-- Records provided follows --
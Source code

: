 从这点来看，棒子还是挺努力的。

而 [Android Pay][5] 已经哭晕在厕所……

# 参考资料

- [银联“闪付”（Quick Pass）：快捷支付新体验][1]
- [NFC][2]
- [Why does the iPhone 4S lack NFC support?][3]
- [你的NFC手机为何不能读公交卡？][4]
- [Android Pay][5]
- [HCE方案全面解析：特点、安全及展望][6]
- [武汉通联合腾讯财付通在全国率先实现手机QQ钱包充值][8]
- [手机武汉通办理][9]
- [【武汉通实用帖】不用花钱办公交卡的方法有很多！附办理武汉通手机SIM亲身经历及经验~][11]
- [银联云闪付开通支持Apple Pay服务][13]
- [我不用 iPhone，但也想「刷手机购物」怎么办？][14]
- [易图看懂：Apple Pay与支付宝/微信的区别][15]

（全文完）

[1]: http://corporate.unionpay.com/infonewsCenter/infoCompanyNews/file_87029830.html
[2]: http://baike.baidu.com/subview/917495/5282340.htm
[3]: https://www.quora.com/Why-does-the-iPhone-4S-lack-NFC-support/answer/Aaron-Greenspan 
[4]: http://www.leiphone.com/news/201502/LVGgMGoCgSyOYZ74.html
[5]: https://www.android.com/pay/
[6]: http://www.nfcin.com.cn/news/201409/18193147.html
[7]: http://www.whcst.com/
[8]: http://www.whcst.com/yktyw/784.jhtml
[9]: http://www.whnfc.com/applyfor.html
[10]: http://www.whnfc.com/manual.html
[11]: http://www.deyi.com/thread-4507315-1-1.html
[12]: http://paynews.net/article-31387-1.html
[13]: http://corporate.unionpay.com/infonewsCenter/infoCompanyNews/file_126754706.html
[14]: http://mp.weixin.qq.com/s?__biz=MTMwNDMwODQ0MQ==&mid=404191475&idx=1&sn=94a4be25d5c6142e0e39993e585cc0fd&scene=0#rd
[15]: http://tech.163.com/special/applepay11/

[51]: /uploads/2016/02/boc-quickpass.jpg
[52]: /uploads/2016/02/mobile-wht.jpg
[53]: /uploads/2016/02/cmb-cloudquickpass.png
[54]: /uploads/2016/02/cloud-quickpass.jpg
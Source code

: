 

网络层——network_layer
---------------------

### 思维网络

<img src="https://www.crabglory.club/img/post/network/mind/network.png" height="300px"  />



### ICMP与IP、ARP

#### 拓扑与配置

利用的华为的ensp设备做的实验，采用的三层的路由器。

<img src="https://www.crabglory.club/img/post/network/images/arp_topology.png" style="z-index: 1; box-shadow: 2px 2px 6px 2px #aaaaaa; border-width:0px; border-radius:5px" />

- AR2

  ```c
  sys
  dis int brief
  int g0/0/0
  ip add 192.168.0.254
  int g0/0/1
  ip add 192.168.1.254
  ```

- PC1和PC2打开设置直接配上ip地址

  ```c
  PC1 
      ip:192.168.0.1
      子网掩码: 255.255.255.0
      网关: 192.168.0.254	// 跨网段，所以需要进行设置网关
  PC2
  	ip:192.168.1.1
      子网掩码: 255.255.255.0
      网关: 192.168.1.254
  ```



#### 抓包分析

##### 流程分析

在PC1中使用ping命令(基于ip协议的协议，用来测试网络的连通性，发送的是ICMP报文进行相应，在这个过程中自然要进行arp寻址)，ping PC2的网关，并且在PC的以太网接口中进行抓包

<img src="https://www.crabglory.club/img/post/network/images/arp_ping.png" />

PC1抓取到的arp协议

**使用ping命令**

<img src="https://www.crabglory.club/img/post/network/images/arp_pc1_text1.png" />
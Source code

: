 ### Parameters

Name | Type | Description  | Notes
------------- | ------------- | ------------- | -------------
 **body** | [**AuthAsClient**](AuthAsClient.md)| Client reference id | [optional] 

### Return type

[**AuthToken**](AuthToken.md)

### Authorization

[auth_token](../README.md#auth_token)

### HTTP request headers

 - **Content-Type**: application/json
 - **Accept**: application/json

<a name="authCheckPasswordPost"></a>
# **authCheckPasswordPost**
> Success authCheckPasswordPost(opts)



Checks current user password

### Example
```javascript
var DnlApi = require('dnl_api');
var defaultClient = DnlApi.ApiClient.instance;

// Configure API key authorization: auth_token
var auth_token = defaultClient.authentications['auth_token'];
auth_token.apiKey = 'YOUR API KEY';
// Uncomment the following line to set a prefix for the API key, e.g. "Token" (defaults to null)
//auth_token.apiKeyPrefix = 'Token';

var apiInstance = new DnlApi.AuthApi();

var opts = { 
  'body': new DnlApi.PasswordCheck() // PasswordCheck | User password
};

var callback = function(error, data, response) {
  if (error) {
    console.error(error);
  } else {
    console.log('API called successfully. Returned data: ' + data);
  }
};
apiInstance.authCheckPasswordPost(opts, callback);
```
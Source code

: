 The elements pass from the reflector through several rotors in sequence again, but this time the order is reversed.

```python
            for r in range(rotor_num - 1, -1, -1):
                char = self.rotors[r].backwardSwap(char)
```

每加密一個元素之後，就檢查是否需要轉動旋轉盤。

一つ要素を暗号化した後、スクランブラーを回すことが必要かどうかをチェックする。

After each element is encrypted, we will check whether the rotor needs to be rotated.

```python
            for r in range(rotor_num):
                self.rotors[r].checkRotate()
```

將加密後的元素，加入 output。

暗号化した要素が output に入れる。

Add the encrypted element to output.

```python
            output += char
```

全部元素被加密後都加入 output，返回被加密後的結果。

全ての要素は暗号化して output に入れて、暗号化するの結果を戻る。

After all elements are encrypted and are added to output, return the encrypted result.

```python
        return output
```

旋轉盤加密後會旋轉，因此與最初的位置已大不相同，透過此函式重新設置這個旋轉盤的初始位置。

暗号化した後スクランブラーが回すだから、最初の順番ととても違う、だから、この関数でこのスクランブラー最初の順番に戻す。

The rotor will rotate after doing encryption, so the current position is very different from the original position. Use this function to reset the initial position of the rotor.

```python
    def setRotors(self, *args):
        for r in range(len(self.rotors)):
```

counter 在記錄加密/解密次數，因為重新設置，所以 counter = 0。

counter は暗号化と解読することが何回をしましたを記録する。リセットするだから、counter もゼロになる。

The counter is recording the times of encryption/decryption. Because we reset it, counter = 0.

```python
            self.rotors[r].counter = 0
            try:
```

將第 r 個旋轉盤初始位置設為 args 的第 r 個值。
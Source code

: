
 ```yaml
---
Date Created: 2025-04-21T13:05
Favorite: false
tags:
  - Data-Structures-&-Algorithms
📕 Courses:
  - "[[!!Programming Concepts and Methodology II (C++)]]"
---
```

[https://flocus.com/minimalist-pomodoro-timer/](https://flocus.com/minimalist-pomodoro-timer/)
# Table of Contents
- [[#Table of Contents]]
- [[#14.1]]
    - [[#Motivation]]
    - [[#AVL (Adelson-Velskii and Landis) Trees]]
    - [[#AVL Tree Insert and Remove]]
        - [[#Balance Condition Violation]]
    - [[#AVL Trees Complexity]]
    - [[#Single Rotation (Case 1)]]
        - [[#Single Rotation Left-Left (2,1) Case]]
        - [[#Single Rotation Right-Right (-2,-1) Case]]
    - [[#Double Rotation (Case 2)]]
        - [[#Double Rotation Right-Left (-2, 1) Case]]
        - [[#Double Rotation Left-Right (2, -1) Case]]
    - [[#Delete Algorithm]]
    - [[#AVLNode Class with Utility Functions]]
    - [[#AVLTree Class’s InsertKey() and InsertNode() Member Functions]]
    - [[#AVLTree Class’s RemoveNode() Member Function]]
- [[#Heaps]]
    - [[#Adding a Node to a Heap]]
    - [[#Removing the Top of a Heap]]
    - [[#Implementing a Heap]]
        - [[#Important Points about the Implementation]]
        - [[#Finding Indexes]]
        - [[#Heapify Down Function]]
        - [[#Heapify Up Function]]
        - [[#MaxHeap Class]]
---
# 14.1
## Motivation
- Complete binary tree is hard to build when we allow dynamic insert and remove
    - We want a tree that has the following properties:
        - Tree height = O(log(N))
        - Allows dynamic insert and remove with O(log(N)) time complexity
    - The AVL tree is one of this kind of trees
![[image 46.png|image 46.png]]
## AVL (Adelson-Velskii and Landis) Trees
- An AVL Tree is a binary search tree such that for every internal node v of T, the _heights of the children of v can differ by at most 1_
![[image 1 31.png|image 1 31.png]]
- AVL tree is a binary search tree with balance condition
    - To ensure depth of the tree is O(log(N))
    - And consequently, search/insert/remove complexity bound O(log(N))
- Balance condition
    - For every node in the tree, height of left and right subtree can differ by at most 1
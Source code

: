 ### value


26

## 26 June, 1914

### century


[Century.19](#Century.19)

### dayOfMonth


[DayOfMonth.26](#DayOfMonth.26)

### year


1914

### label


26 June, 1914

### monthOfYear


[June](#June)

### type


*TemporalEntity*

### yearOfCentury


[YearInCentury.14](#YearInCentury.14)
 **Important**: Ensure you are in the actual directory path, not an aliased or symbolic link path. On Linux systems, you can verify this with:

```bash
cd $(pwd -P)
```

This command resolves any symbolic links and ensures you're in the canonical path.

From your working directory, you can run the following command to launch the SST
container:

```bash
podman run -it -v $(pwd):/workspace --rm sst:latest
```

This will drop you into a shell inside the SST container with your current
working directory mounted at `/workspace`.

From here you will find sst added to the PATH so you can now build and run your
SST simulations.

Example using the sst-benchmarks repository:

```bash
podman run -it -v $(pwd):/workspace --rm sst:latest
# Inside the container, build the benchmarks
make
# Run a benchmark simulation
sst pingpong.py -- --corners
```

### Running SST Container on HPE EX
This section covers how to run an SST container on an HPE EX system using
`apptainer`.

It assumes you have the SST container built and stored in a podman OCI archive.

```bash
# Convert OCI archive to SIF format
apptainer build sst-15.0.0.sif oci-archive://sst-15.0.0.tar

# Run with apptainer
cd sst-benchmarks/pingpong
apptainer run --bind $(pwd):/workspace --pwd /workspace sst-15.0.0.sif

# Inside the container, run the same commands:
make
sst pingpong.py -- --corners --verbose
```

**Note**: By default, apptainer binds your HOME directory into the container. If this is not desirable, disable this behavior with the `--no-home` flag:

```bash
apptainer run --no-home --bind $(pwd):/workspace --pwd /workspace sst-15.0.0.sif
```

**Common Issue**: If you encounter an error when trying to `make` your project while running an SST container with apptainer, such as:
-- Records provided concluded --
About this exercise: In the listing above, find the line with "- [[#Motivation]]" and the line with "- [[#Delete Algorithm]]", then print exactly those two lines and every line between them, and nothing more.

Answer box:
    - [[#Motivation]]
    - [[#AVL (Adelson-Velskii and Landis) Trees]]
    - [[#AVL Tree Insert and Remove]]
        - [[#Balance Condition Violation]]
    - [[#AVL Trees Complexity]]
    - [[#Single Rotation (Case 1)]]
        - [[#Single Rotation Left-Left (2,1) Case]]
        - [[#Single Rotation Right-Right (-2,-1) Case]]
    - [[#Double Rotation (Case 2)]]
        - [[#Double Rotation Right-Left (-2, 1) Case]]
        - [[#Double Rotation Left-Right (2, -1) Case]]
    - [[#Delete Algorithm]]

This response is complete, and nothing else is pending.